▸ Task:
When the line containing "If this happens, it" is found in the data below, copy it and each line after it through the line containing "This works because", exactly and with no others.
━━━━━ Source records
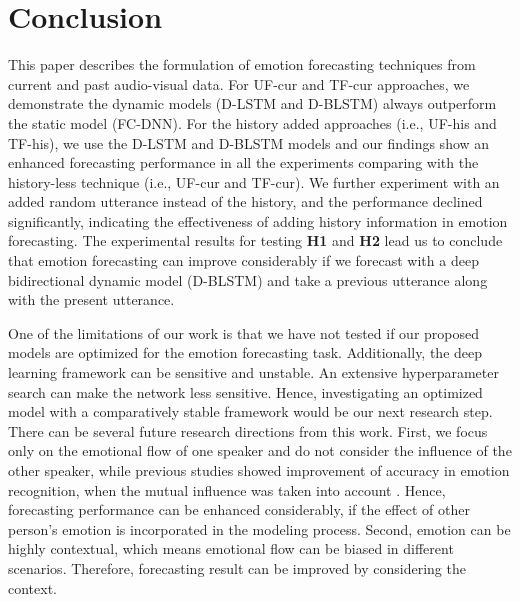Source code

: \chapter{Conclusion} 
This paper describes the formulation of emotion forecasting techniques from current and past audio-visual data. For UF-cur and TF-cur approaches, we demonstrate the dynamic models (D-LSTM and D-BLSTM) always outperform the static model (FC-DNN). For the history added approaches (i.e., UF-his and TF-his), we use the  D-LSTM and D-BLSTM models and our findings show an enhanced forecasting performance in all the experiments comparing with the history-less technique (i.e., UF-cur and TF-cur). We further experiment with an added random utterance instead of the history, and the performance declined significantly, indicating the effectiveness of adding history information in emotion forecasting. The experimental results for testing \textbf{H1} and \textbf{H2} lead us to conclude that emotion forecasting can improve considerably if we forecast with a deep bidirectional dynamic model (D-BLSTM) and take a previous utterance along with the present utterance.

One of the limitations of our work is that we have not tested if our proposed models are optimized for the emotion forecasting task.  Additionally, the deep learning framework can be sensitive and unstable. An extensive hyperparameter search can make the network less sensitive. Hence, investigating an optimized model with a comparatively stable framework would be our next research step. There can be several future research directions from this work. First, we focus only on the emotional flow of one speaker and do not consider the influence of the other speaker, while previous studies showed improvement of accuracy in emotion recognition, when the mutual influence was taken into account \cite{Mutual}. Hence, forecasting performance can be enhanced considerably, if the effect of other person's emotion is incorporated in the modeling process. Second, emotion can be highly contextual, which means emotional flow can be biased in different scenarios. Therefore, forecasting result can be improved by considering the context.


\renewcommand{\bibname}{References}


\backmatter

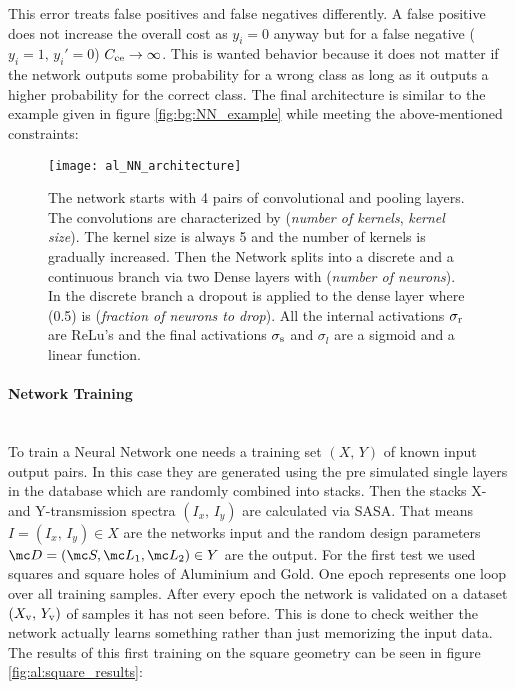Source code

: \noindent
This error treats false positives and false negatives differently. A false positive does not increase the overall cost as $y_i = 0$ anyway but for a false negative ($y_i = 1, \, y_i' = 0$) $C_{\mathrm{ce}} \rightarrow \infty$. This is wanted behavior because it does not matter if the network outputs some probability for a wrong class as long as it outputs a higher probability for the correct class. The final architecture is similar to the example given in figure \ref{fig:bg:NN_example} while meeting the above-mentioned constraints:

\begin{figure}[H]
    \centering
    \texttt{[image: al\_NN\_architecture]}
    \caption{The network starts with 4 pairs of convolutional and pooling layers. The convolutions are characterized by (\textit{number of kernels}, \textit{kernel size}). The kernel size is always 5 and the number of kernels is gradually increased. Then the Network splits into a discrete and a continuous branch via two Dense layers with (\textit{number of neurons}). In the discrete branch a dropout is applied to the dense layer where (0.5) is (\textit{fraction of neurons to drop}).
    All the internal activations $\sigma_{\mathrm{r}}$ are ReLu's and the final activations $\sigma_{\mathrm{s}}$ and $\sigma_{l}$ are a sigmoid and a linear function.}
    \label{fig:al:NN_architecture}
\end{figure}

\newpage
\paragraph{Network Training}~\\
To train a Neural Network one needs a training set $(X, \, Y)$ of known input output pairs. In this case they are generated using the pre simulated single layers in the database which are randomly combined into stacks. Then the stacks X- and Y-transmission spectra $(I_x, \, I_y)$ are calculated via SASA.
That means $I = (I_x, \, I_y) \in X$ are the networks input and the random design parameters ${\mc D = (\mc S, \mc L_1, \mc L_2) \in Y}$ are the output. For the first test we used squares and square holes of Aluminium and Gold. One epoch represents one loop over all training samples. After every epoch the network is validated on a dataset $(X_{\mathrm{v}}, \, Y_{\mathrm{v}})$ of samples it has not seen before. This is done to check weither the network actually learns something rather than just memorizing the input data.  The results of this first training on the square geometry can be seen in figure \ref{fig:al:square_results}:

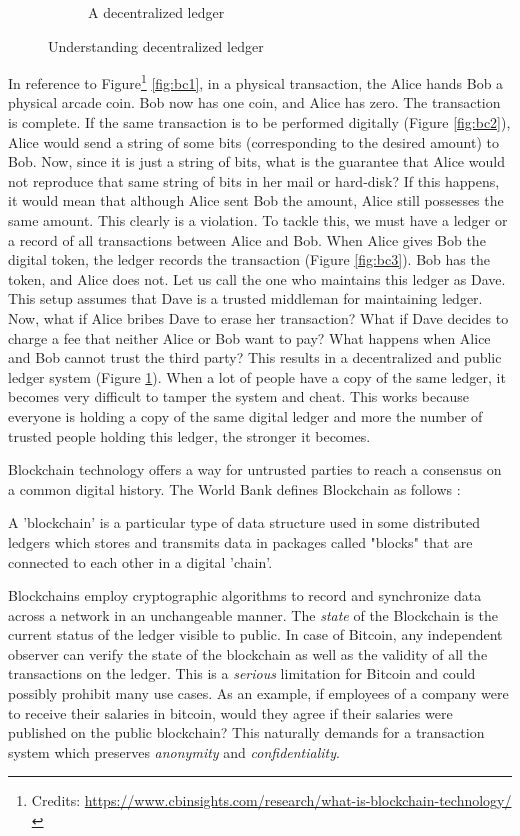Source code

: \begin{figure}[h!]
\begin{subfigure}[b]{0.7\textwidth}
        \caption{A decentralized ledger}
        \label{fig:bc4}
    \end{subfigure}
    \caption{Understanding decentralized ledger}
    \label{fig:bc}
\end{figure}

In reference to Figure\footnote{Credits: \url{https://www.cbinsights.com/research/what-is-blockchain-technology/}}
\ref{fig:bc1}, in a physical transaction, the Alice hands Bob a physical arcade coin. Bob now has one coin, and Alice has zero. The transaction is complete. 
If the same transaction is to be performed digitally (Figure \ref{fig:bc2}), Alice would send a string of some bits (corresponding to the desired amount) to Bob. 
Now, since it is just a string of bits, what is the guarantee that Alice would not reproduce that same string of bits in her mail or hard-disk?
If this happens, it would mean that although Alice sent Bob the amount, Alice still possesses the same amount. 
This clearly is a violation.
To tackle this, we must have a ledger or a record of all transactions between Alice and Bob. 
When Alice gives Bob the digital token, the ledger records the transaction (Figure \ref{fig:bc3}). 
Bob has the token, and Alice does not. Let us call the one who maintains this ledger as Dave.
This setup assumes that Dave is a trusted middleman for maintaining ledger. 
Now, what if Alice bribes Dave to erase her transaction? What if Dave decides to charge a fee that neither Alice or Bob want to pay? 
What happens when Alice and Bob cannot trust the third party? This results in a decentralized and public ledger system (Figure \ref{fig:bc4}). 
When a lot of people have a copy of the same ledger, it becomes very difficult to tamper the system and cheat. 
This works because everyone is holding a copy of the same digital ledger and more the number of trusted people holding this ledger, the stronger it becomes.


Blockchain technology offers a way for untrusted parties to reach a consensus on a common digital history. The World Bank defines Blockchain as follows \cite{natar17}:

\begin{defn}[Blockchain]
    A 'blockchain' is a particular type of data structure used in some distributed ledgers
    which stores and transmits data in packages called "blocks" that are connected to each
    other in a digital 'chain'. 
\end{defn}

Blockchains employ cryptographic algorithms to record and synchronize data across a network in an unchangeable manner. The \textit{state} of the Blockchain is the current status of the ledger visible to public. 
In case of Bitcoin, any independent observer can verify the state of the blockchain as well as the validity of all the transactions on the ledger.
This is a \textit{serious} limitation for Bitcoin and could possibly prohibit many use cases.
As an example, if employees of a company were to receive their salaries in bitcoin, would they agree if their salaries were published on the public blockchain? 
This naturally demands for a transaction system which preserves \textit{anonymity} and \textit{confidentiality}.


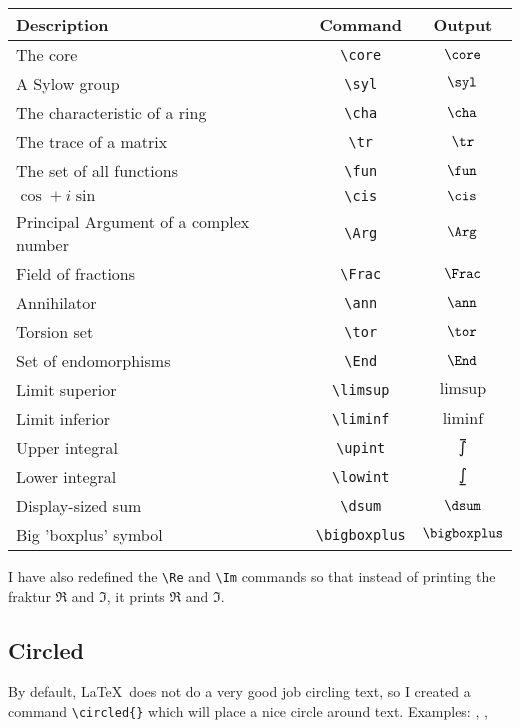 \documentclass[letterpaper,12pt]{article}
\begin{document}
		\begin{center}
		\begin{tabular}{| p{} | c | c |}
				\hline
				\textbf{Description} & \textbf{Command} & \textbf{Output} \\
				\hline \hline
		The core & \verb|\core| & $\core$ \\ \hline
		A Sylow group & \verb|\syl| & $\syl$ \\ \hline
		The characteristic of a ring & \verb|\cha| & $\cha$ \\ \hline
		The trace of a matrix & \verb|\tr| & $\tr$ \\ \hline
		The set of all functions & \verb|\fun| & $\fun$ \\ \hline
		$\cos + i\sin$ & \verb|\cis| & $\cis$ \\ \hline
		Principal Argument of a complex number & \verb|\Arg| & $\Arg$ \\ \hline
		Field of fractions & \verb|\Frac| & $\Frac$ \\ \hline
		Annihilator & \verb|\ann| & $\ann$ \\ \hline
		Torsion set & \verb|\tor| & $\tor$ \\ \hline
		Set of endomorphisms & \verb|\End| & $\End$ \\ \hline
		Limit superior & \verb|\limsup| & $\limsup$ \\ \hline
		Limit inferior & \verb|\liminf| & $\liminf$ \\ \hline
		Upper integral \rule{0pt}{15pt} & \verb|\upint| & $\upint$ \\ \hline
		Lower integral \rule{0pt}{15pt} & \verb|\lowint| & $\lowint$ \\ \hline
		Display-sized sum \rule{0pt}{15pt} & \verb|\dsum| & $\dsum$ \\ \hline
		Big 'boxplus' symbol & \verb|\bigboxplus| & $\bigboxplus$ \\ \hline
		
		\end{tabular}
		\end{center}
		
		I have also redefined the \verb|\Re| and \verb|\Im| commands so that instead of printing the fraktur $\mathfrak{R}$ and $\mathfrak{I}$, it prints $\Re$ and $\Im$.
		
		\subsection{Circled}
		\label{circled}
		By default, \LaTeX\ does not do a very good job circling text, so I 
		created a command \verb|\circled{}| which will place a nice 
		circle around text. Examples: , , 
		
\end{document}
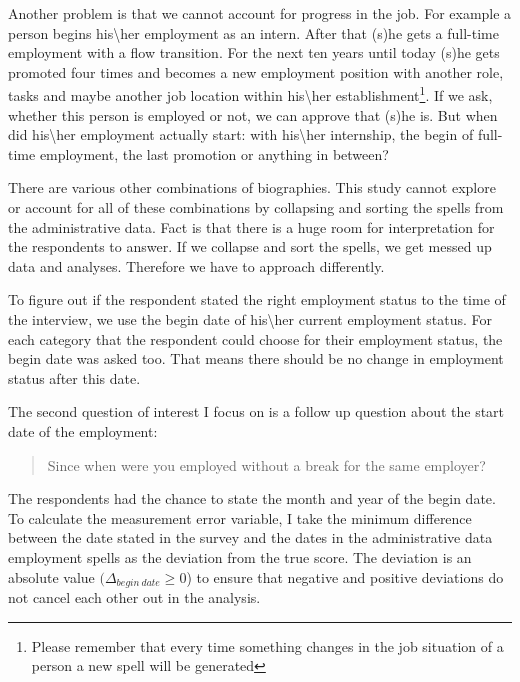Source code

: Another problem is that we cannot account for progress in the job. For example a person begins his\textbackslash her employment as an intern. After that (s)he gets a full-time employment with a flow transition. For the next ten years until today (s)he gets promoted four times and becomes a new employment position with another role, tasks and maybe another job location within his\textbackslash her establishment\footnote{Please remember that every time something changes in the job situation of a person a new spell will be generated}. If we ask, whether this person is employed or not, we can approve that (s)he is. But when did his\textbackslash her employment actually start: with his\textbackslash her internship, the begin of full-time employment, the last promotion or anything in between?

There are various other combinations of biographies. This study cannot explore or account for all of these combinations by collapsing and sorting the spells from the administrative data. Fact is that there is a huge room for interpretation for the respondents to answer. If we collapse and sort the spells, we get messed up data and analyses. Therefore we have to approach differently.

To figure out if the respondent stated the right employment status to the time of the interview, we use the begin date of his\textbackslash her current employment status. For each category that the respondent could choose for their employment status, the begin date was asked too. That means there should be no change in employment status after this date.

The second question of interest I focus on is a follow up question about the start date of the employment:


\begin{quote}
\begin {small}

Since when were you employed without a break for the same employer?

\end{small}
\end{quote}

The respondents had the chance to state the month and year of the begin date. To calculate the measurement error variable, I take the minimum difference between the date stated in the survey and the dates in the administrative data employment spells as the deviation from the true score. The deviation is an absolute value \((\Delta_{begin \ date}\geq0\)) to ensure that negative and positive deviations do not cancel each other out in the analysis.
━━━━━━━━━━
▸ Response below:
If this happens, it would mean that although Alice sent Bob the amount, Alice still possesses the same amount. 
This clearly is a violation.
To tackle this, we must have a ledger or a record of all transactions between Alice and Bob. 
When Alice gives Bob the digital token, the ledger records the transaction (Figure \ref{fig:bc3}). 
Bob has the token, and Alice does not. Let us call the one who maintains this ledger as Dave.
This setup assumes that Dave is a trusted middleman for maintaining ledger. 
Now, what if Alice bribes Dave to erase her transaction? What if Dave decides to charge a fee that neither Alice or Bob want to pay? 
What happens when Alice and Bob cannot trust the third party? This results in a decentralized and public ledger system (Figure \ref{fig:bc4}). 
When a lot of people have a copy of the same ledger, it becomes very difficult to tamper the system and cheat. 
This works because everyone is holding a copy of the same digital ledger and more the number of trusted people holding this ledger, the stronger it becomes.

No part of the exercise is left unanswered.